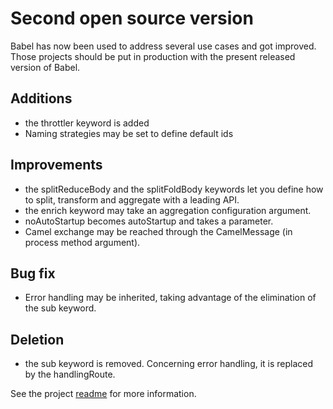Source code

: Second open source version
==========================

Babel has now been used to address several use cases and got improved. Those projects should be put in production with the present released version of Babel.

Additions
---------

- the throttler keyword is added
- Naming strategies may be set to define default ids

Improvements
------------

- the splitReduceBody and the splitFoldBody keywords let you define how to split, transform and aggregate with a leading API.
- the enrich keyword may take an aggregation configuration argument.
- noAutoStartup becomes autoStartup and takes a parameter.
- Camel exchange may be reached through the CamelMessage (in process method argument).


Bug fix
-------

- Error handling may be inherited, taking advantage of the elimination of the sub keyword. 


Deletion
--------

- the sub keyword is removed. Concerning error handling, it is replaced by the handlingRoute. 

See the project [readme](https://github.com/crossing-tech/babel) for more information.
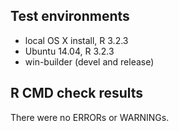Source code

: ## Test environments
* local OS X install, R 3.2.3
* Ubuntu 14.04, R 3.2.3
* win-builder (devel and release)

## R CMD check results
There were no ERRORs or WARNINGs.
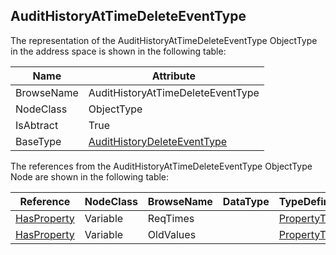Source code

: <!-- objecttype -->
## AuditHistoryAtTimeDeleteEventType
The representation of the AuditHistoryAtTimeDeleteEventType ObjectType in the address space is shown in the following table:  

|Name|Attribute|
|---|---|
|BrowseName|AuditHistoryAtTimeDeleteEventType|
|NodeClass|ObjectType|
|IsAbtract|True|
|BaseType|[AuditHistoryDeleteEventType](../../../Part11/ObjectTypes/AuditHistoryDeleteEventType/readme.md)|

The references from the AuditHistoryAtTimeDeleteEventType ObjectType Node are shown in the following table:  

|Reference|NodeClass|BrowseName|DataType|TypeDefinition|ModellingRule|
|---|---|---|---|---|---|
|[HasProperty](../../../Part3/ReferenceTypes/HasProperty/readme.md)|Variable|ReqTimes||[PropertyType](../../Part5/VariableTypes/PropertyType/readme.md)|[Mandatory](../../Objects/Mandatory/readme.md)|
|[HasProperty](../../../Part3/ReferenceTypes/HasProperty/readme.md)|Variable|OldValues||[PropertyType](../../Part5/VariableTypes/PropertyType/readme.md)|[Mandatory](../../Objects/Mandatory/readme.md)|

+ + +

**Task brief**
Your output should be the lines above from the one that contains "- the enrich" through the one that contains "(devel and release)", word for word, with pictures left out.

**Task solution**
- the enrich keyword may take an aggregation configuration argument.
- noAutoStartup becomes autoStartup and takes a parameter.
- Camel exchange may be reached through the CamelMessage (in process method argument).


Bug fix
-------

- Error handling may be inherited, taking advantage of the elimination of the sub keyword. 


Deletion
--------

- the sub keyword is removed. Concerning error handling, it is replaced by the handlingRoute. 

See the project [readme](https://github.com/crossing-tech/babel) for more information.
Source code

: ## Test environments
* local OS X install, R 3.2.3
* Ubuntu 14.04, R 3.2.3
* win-builder (devel and release)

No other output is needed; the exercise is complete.